15th December 2004, Comments 0 comments

WASHINGTON, Dec 15 (AFP) - France's Foreign Minister Michel Barnier was due here Wednesday for the first visit by a senior Paris official since President George W. Bush was re-elected and pledged to repair US alliances bruised by Iraq war.

WASHINGTON, Dec 15 (AFP) - France's Foreign Minister Michel Barnier was due here Wednesday for the first visit by a senior Paris official since President George W. Bush was re-elected and pledged to repair US alliances bruised by Iraq war.

Barnier, whose country spearheaded opposition to the war, was flying in for a lightning round of talks with outgoing Secretary of State Colin Powell and his designated successor, national security adviser Condoleezza Rice.

While officials on both sides have vowed to heal strained relations after Bush's re-election last month, there was no sign any substantial breakthrough was in the works during the Frenchman's talks here.

Rather, French officials described his mission as delivering another farewell message to Powell and getting acquainted with Rice. Wednesday's talks will be the first between Barnier and his future US counterpart.

With Bush due to visit Europe in February on a high-profile fence-mending tour, the French press has been rife with speculation that Barnier might be carrying an invitation from President Jacques Chirac to come to Paris.

But French foreign ministry officials said they had no knowledge of any such invitation, although they did not specifically rule out the possibility.

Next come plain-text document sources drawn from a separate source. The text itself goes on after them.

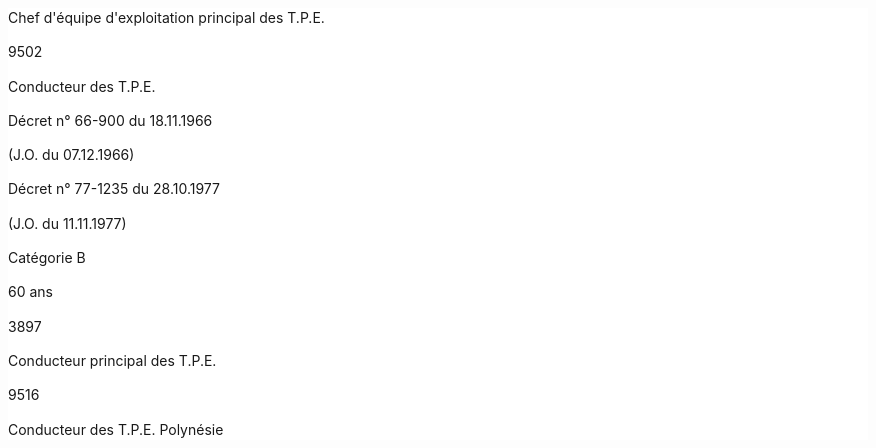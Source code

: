 Chef d'équipe d'exploitation principal des T.P.E.

</td>
    </tr>
    <tr>
      <td width="57" valign="top">

9502

</td>
      <td width="151" valign="top">

Conducteur des T.P.E.

</td>
      <td rowspan="5" width="113" valign="top">

Décret n° 66-900 du 18.11.1966

(J.O. du 07.12.1966)

</td>
      <td width="132" rowspan="5" valign="top">

Décret n° 77-1235 du 28.10.1977

(J.O. du 11.11.1977)

</td>
      <td rowspan="5" valign="top" width="113">

Catégorie B

60 ans

</td>
      <td width="151" rowspan="5" valign="top">
    </td></tr>
    <tr>
      <td valign="top" width="57">

3897

</td>
      <td width="151" valign="top">

Conducteur principal des T.P.E.

</td>
    </tr>
    <tr>
      <td valign="top" width="57">

9516

</td>
      <td width="151" valign="top">

Conducteur des T.P.E. Polynésie

</td>
    </tr>
    <tr>
      <td valign="top" width="57">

Barnier, who has had ample occasion to see Powell at a flurry of international conferences in recent weeks, was making his first bilateral visit to the United States since becoming foreign minister on March 31.

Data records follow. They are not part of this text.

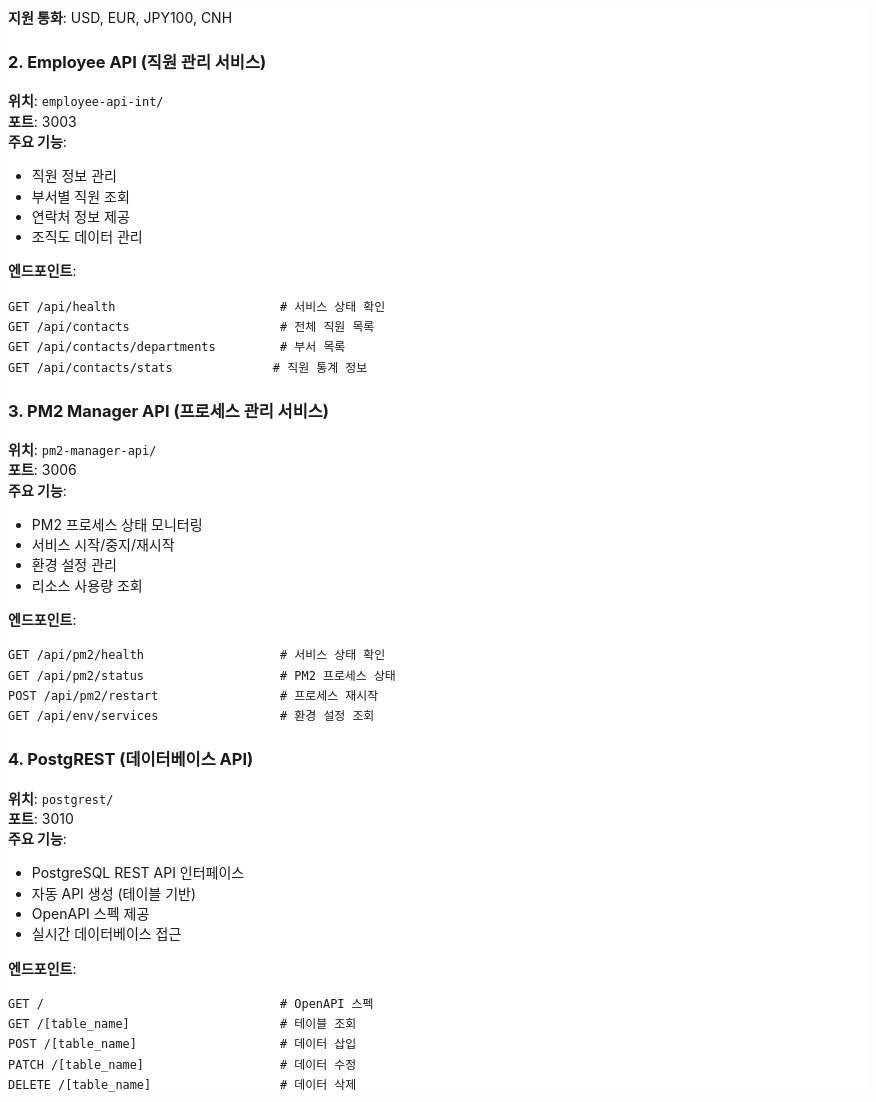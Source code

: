 **지원 통화**: USD, EUR, JPY100, CNH

### 2. Employee API (직원 관리 서비스)
**위치**: `employee-api-int/`  
**포트**: 3003  
**주요 기능**:
- 직원 정보 관리
- 부서별 직원 조회
- 연락처 정보 제공
- 조직도 데이터 관리

**엔드포인트**:
```
GET /api/health                       # 서비스 상태 확인
GET /api/contacts                     # 전체 직원 목록
GET /api/contacts/departments         # 부서 목록
GET /api/contacts/stats              # 직원 통계 정보
```

### 3. PM2 Manager API (프로세스 관리 서비스)
**위치**: `pm2-manager-api/`  
**포트**: 3006  
**주요 기능**:
- PM2 프로세스 상태 모니터링
- 서비스 시작/중지/재시작
- 환경 설정 관리
- 리소스 사용량 조회

**엔드포인트**:
```
GET /api/pm2/health                   # 서비스 상태 확인
GET /api/pm2/status                   # PM2 프로세스 상태
POST /api/pm2/restart                 # 프로세스 재시작
GET /api/env/services                 # 환경 설정 조회
```

### 4. PostgREST (데이터베이스 API)
**위치**: `postgrest/`  
**포트**: 3010  
**주요 기능**:
- PostgreSQL REST API 인터페이스
- 자동 API 생성 (테이블 기반)
- OpenAPI 스펙 제공
- 실시간 데이터베이스 접근

**엔드포인트**:
```
GET /                                 # OpenAPI 스펙
GET /[table_name]                     # 테이블 조회
POST /[table_name]                    # 데이터 삽입
PATCH /[table_name]                   # 데이터 수정  
DELETE /[table_name]                  # 데이터 삭제
```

He was expected to fly back on Thursday to attend a European Union summit in Brussels.

The United States and France have frequently been at loggerheads over Iraq and other issues, with Paris championing a more assertive European posture to act as a counterweight to the world's sole superpower.

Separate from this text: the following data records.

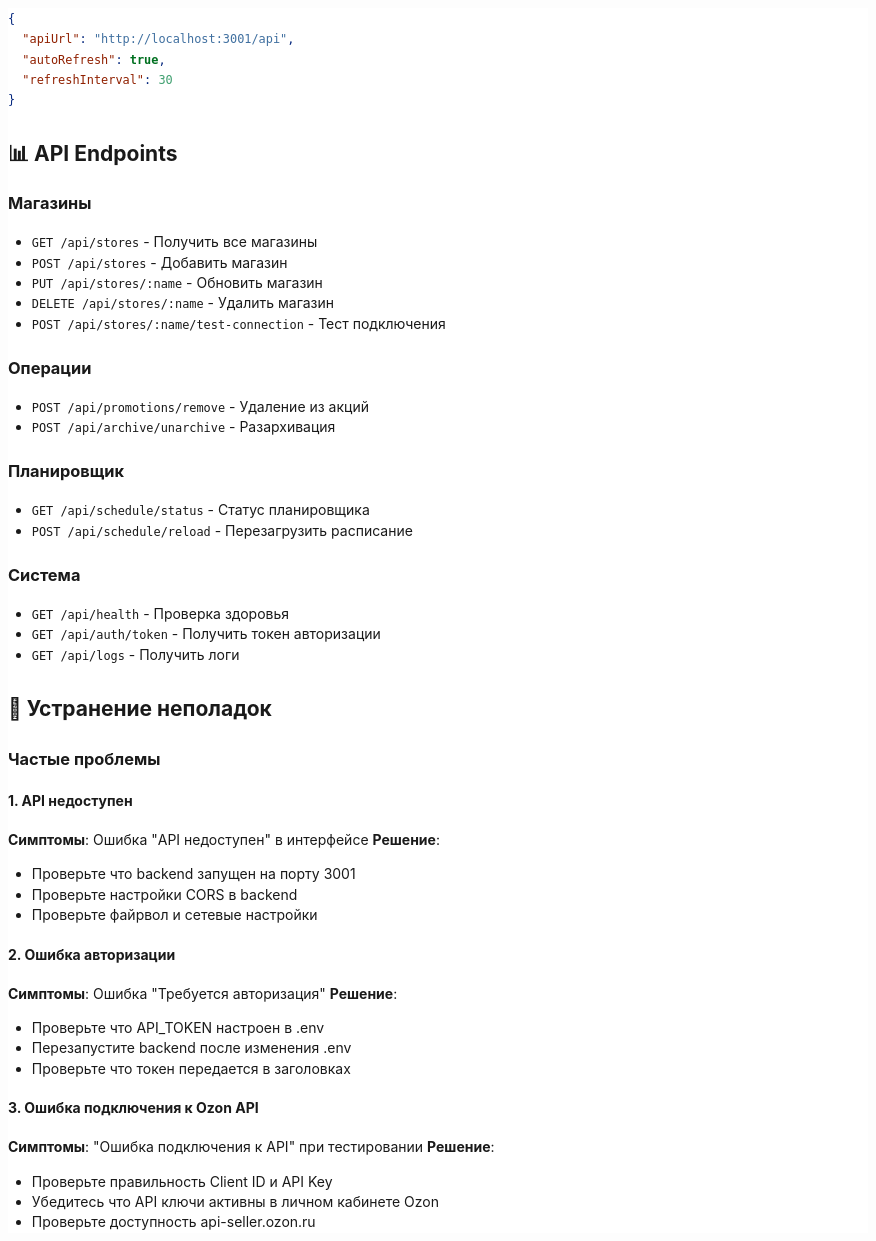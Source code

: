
 ```json
{
  "apiUrl": "http://localhost:3001/api",
  "autoRefresh": true,
  "refreshInterval": 30
}
```

## 📊 API Endpoints

### Магазины
- `GET /api/stores` - Получить все магазины
- `POST /api/stores` - Добавить магазин
- `PUT /api/stores/:name` - Обновить магазин
- `DELETE /api/stores/:name` - Удалить магазин
- `POST /api/stores/:name/test-connection` - Тест подключения

### Операции
- `POST /api/promotions/remove` - Удаление из акций
- `POST /api/archive/unarchive` - Разархивация

### Планировщик
- `GET /api/schedule/status` - Статус планировщика
- `POST /api/schedule/reload` - Перезагрузить расписание

### Система
- `GET /api/health` - Проверка здоровья
- `GET /api/auth/token` - Получить токен авторизации
- `GET /api/logs` - Получить логи

## 🐛 Устранение неполадок

### Частые проблемы

#### 1. API недоступен
**Симптомы**: Ошибка "API недоступен" в интерфейсе
**Решение**:
- Проверьте что backend запущен на порту 3001
- Проверьте настройки CORS в backend
- Проверьте файрвол и сетевые настройки

#### 2. Ошибка авторизации
**Симптомы**: Ошибка "Требуется авторизация"
**Решение**:
- Проверьте что API_TOKEN настроен в .env
- Перезапустите backend после изменения .env
- Проверьте что токен передается в заголовках

#### 3. Ошибка подключения к Ozon API
**Симптомы**: "Ошибка подключения к API" при тестировании
**Решение**:
- Проверьте правильность Client ID и API Key
- Убедитесь что API ключи активны в личном кабинете Ozon
- Проверьте доступность api-seller.ozon.ru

Neither country has shown much inclination to give ground.

Armed with a new four-year mandate, Bush has made it clear that any rapprochement would have to be on US terms. He stood by his right to take unilateral, pre-emptive military action if American security interests were threatened.

But Barnier said this week that while renewing trans-Atlantic links was of fundamental importance, the relationship between Washington and its oldest ally must be balanced.

"Alliance does not mean allegiance," he said in an interview with the newspaper Le Parisien. "We listen to each other, respect each other, agree sometimes and we can also have differing analyses."

Still, there has been some encouraging evidence of cooperation. France agreed to write off a substantial portion of the debt it was owed by Iraq while the United States backed Paris in the crisis over the Ivory Coast.

Barnier could use his talks in Washington to promote his call for an early international summit on the Israeli-Palestinian conflict and an acceleration of efforts to reach a final solution.

Barnier told Le Parisien that moving forward towards a settlement of the conflict would be "the test" for the future of US-Europe relations. "It is at the heart of the renewed trans-Atlantic dialogue."

But Bush, who discussed the Middle East last month here with British Prime Minister Tony Blair, responded cautiously to prospects for holding an international conference anytime soon.

"I'm all for conferences, just so long as the conferences produce something," he said.